■ **ABOUT THIS TASK**
Work through the listing below and state how many of its lines hold the word "environment". Give no other output.

■ **EXERCISE DATA**
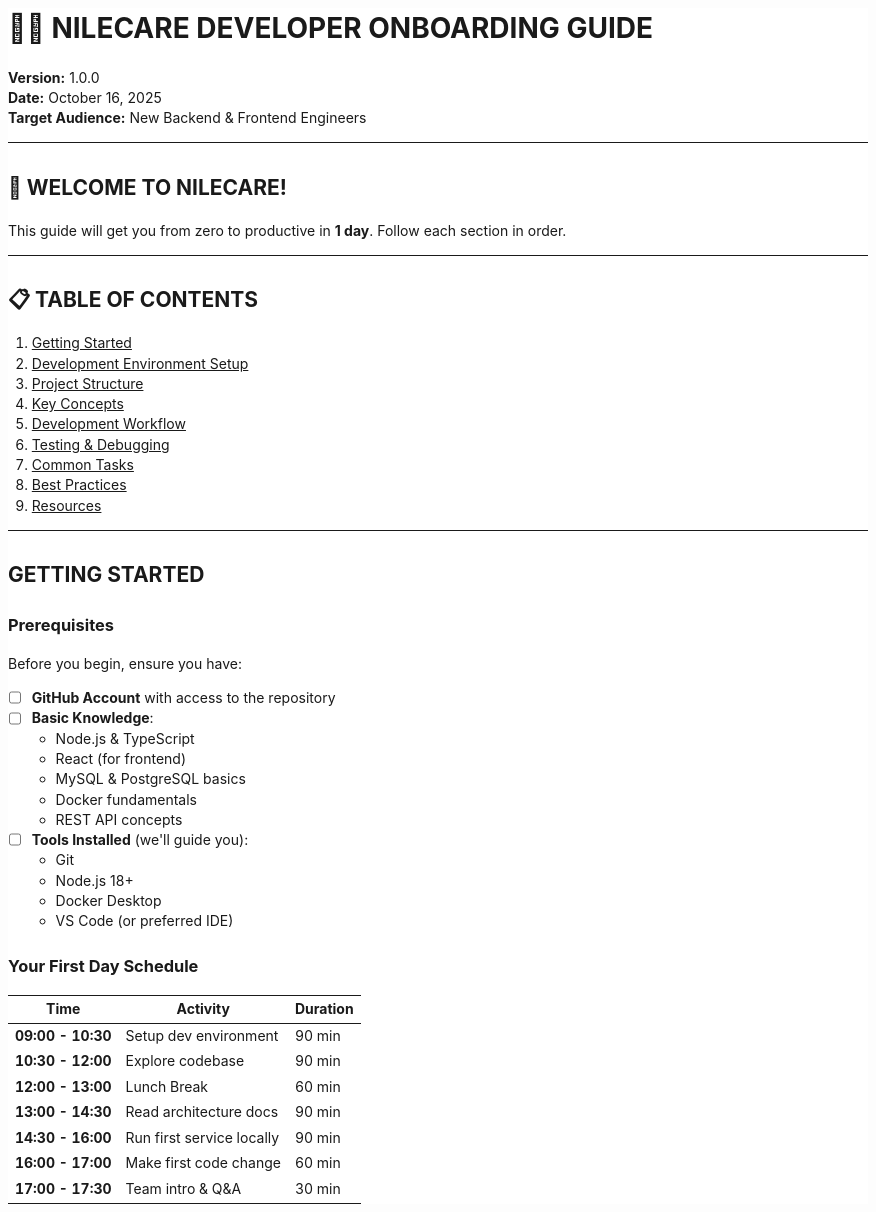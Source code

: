 # 👨‍💻 NILECARE DEVELOPER ONBOARDING GUIDE

**Version:** 1.0.0  
**Date:** October 16, 2025  
**Target Audience:** New Backend & Frontend Engineers

---

## 🎯 WELCOME TO NILECARE!

This guide will get you from zero to productive in **1 day**. Follow each section in order.

---

## 📋 TABLE OF CONTENTS

1. [Getting Started](#getting-started)
2. [Development Environment Setup](#development-environment-setup)
3. [Project Structure](#project-structure)
4. [Key Concepts](#key-concepts)
5. [Development Workflow](#development-workflow)
6. [Testing & Debugging](#testing--debugging)
7. [Common Tasks](#common-tasks)
8. [Best Practices](#best-practices)
9. [Resources](#resources)

---

## GETTING STARTED

### Prerequisites

Before you begin, ensure you have:

- [ ] **GitHub Account** with access to the repository
- [ ] **Basic Knowledge**:
  - Node.js & TypeScript
  - React (for frontend)
  - MySQL & PostgreSQL basics
  - Docker fundamentals
  - REST API concepts
- [ ] **Tools Installed** (we'll guide you):
  - Git
  - Node.js 18+
  - Docker Desktop
  - VS Code (or preferred IDE)

### Your First Day Schedule

| Time | Activity | Duration |
|------|----------|----------|
| **09:00 - 10:30** | Setup dev environment | 90 min |
| **10:30 - 12:00** | Explore codebase | 90 min |
| **12:00 - 13:00** | Lunch Break | 60 min |
| **13:00 - 14:30** | Read architecture docs | 90 min |
| **14:30 - 16:00** | Run first service locally | 90 min |
| **16:00 - 17:00** | Make first code change | 60 min |
| **17:00 - 17:30** | Team intro & Q&A | 30 min |
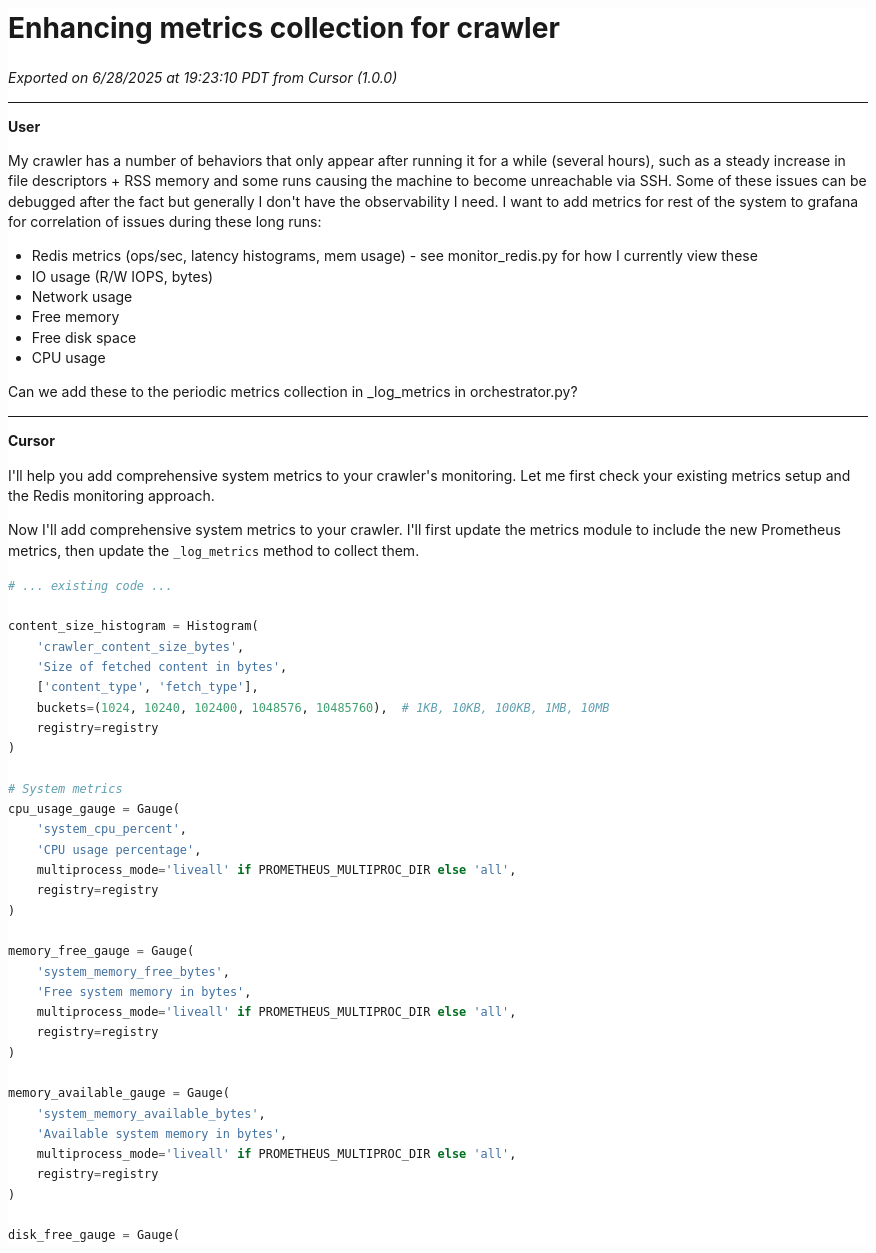 # Enhancing metrics collection for crawler
_Exported on 6/28/2025 at 19:23:10 PDT from Cursor (1.0.0)_

---

**User**

My crawler has a number of behaviors that only appear after running it for a while (several hours), such as a steady increase in file descriptors + RSS memory and some runs causing the machine to become unreachable via SSH. Some of these issues can be debugged after the fact but generally I don't have the observability I need. I want to add metrics for rest of the system to grafana for correlation of issues during these long runs:
- Redis metrics (ops/sec, latency histograms, mem usage) - see monitor_redis.py for how I currently view these
- IO usage (R/W IOPS, bytes)
- Network usage
- Free memory
- Free disk space
- CPU usage

Can we add these to the periodic metrics collection in _log_metrics in orchestrator.py?

---

**Cursor**

I'll help you add comprehensive system metrics to your crawler's monitoring. Let me first check your existing metrics setup and the Redis monitoring approach.

Now I'll add comprehensive system metrics to your crawler. I'll first update the metrics module to include the new Prometheus metrics, then update the `_log_metrics` method to collect them.

```python
# ... existing code ...

content_size_histogram = Histogram(
    'crawler_content_size_bytes',
    'Size of fetched content in bytes',
    ['content_type', 'fetch_type'],
    buckets=(1024, 10240, 102400, 1048576, 10485760),  # 1KB, 10KB, 100KB, 1MB, 10MB
    registry=registry
)

# System metrics
cpu_usage_gauge = Gauge(
    'system_cpu_percent',
    'CPU usage percentage',
    multiprocess_mode='liveall' if PROMETHEUS_MULTIPROC_DIR else 'all',
    registry=registry
)

memory_free_gauge = Gauge(
    'system_memory_free_bytes',
    'Free system memory in bytes',
    multiprocess_mode='liveall' if PROMETHEUS_MULTIPROC_DIR else 'all',
    registry=registry
)

memory_available_gauge = Gauge(
    'system_memory_available_bytes',
    'Available system memory in bytes',
    multiprocess_mode='liveall' if PROMETHEUS_MULTIPROC_DIR else 'all',
    registry=registry
)

disk_free_gauge = Gauge(
```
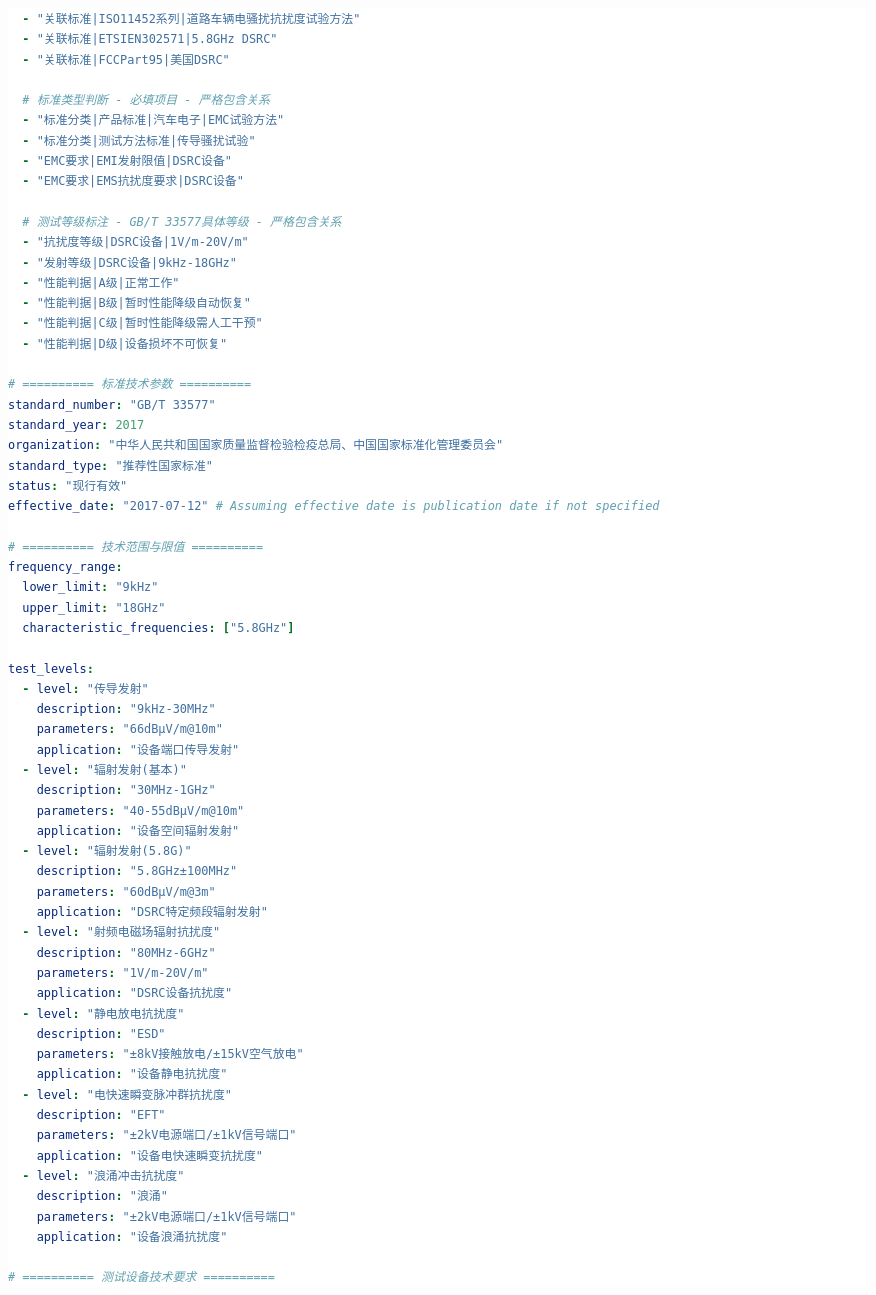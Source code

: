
 ```yaml
  - "关联标准|ISO11452系列|道路车辆电骚扰抗扰度试验方法"
  - "关联标准|ETSIEN302571|5.8GHz DSRC"
  - "关联标准|FCCPart95|美国DSRC"
  
  # 标准类型判断 - 必填项目 - 严格包含关系
  - "标准分类|产品标准|汽车电子|EMC试验方法"
  - "标准分类|测试方法标准|传导骚扰试验"
  - "EMC要求|EMI发射限值|DSRC设备"
  - "EMC要求|EMS抗扰度要求|DSRC设备"
  
  # 测试等级标注 - GB/T 33577具体等级 - 严格包含关系
  - "抗扰度等级|DSRC设备|1V/m-20V/m"
  - "发射等级|DSRC设备|9kHz-18GHz"
  - "性能判据|A级|正常工作"
  - "性能判据|B级|暂时性能降级自动恢复"
  - "性能判据|C级|暂时性能降级需人工干预"
  - "性能判据|D级|设备损坏不可恢复"

# ========== 标准技术参数 ==========
standard_number: "GB/T 33577"
standard_year: 2017
organization: "中华人民共和国国家质量监督检验检疫总局、中国国家标准化管理委员会"
standard_type: "推荐性国家标准"
status: "现行有效"
effective_date: "2017-07-12" # Assuming effective date is publication date if not specified

# ========== 技术范围与限值 ==========
frequency_range:
  lower_limit: "9kHz"
  upper_limit: "18GHz"
  characteristic_frequencies: ["5.8GHz"]

test_levels:
  - level: "传导发射"
    description: "9kHz-30MHz"
    parameters: "66dBμV/m@10m"
    application: "设备端口传导发射"
  - level: "辐射发射(基本)"
    description: "30MHz-1GHz"
    parameters: "40-55dBμV/m@10m"
    application: "设备空间辐射发射"
  - level: "辐射发射(5.8G)"
    description: "5.8GHz±100MHz"
    parameters: "60dBμV/m@3m"
    application: "DSRC特定频段辐射发射"
  - level: "射频电磁场辐射抗扰度"
    description: "80MHz-6GHz"
    parameters: "1V/m-20V/m"
    application: "DSRC设备抗扰度"
  - level: "静电放电抗扰度"
    description: "ESD"
    parameters: "±8kV接触放电/±15kV空气放电"
    application: "设备静电抗扰度"
  - level: "电快速瞬变脉冲群抗扰度"
    description: "EFT"
    parameters: "±2kV电源端口/±1kV信号端口"
    application: "设备电快速瞬变抗扰度"
  - level: "浪涌冲击抗扰度"
    description: "浪涌"
    parameters: "±2kV电源端口/±1kV信号端口"
    application: "设备浪涌抗扰度"

# ========== 测试设备技术要求 ==========
```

■ **EXPECTED ANSWER**
2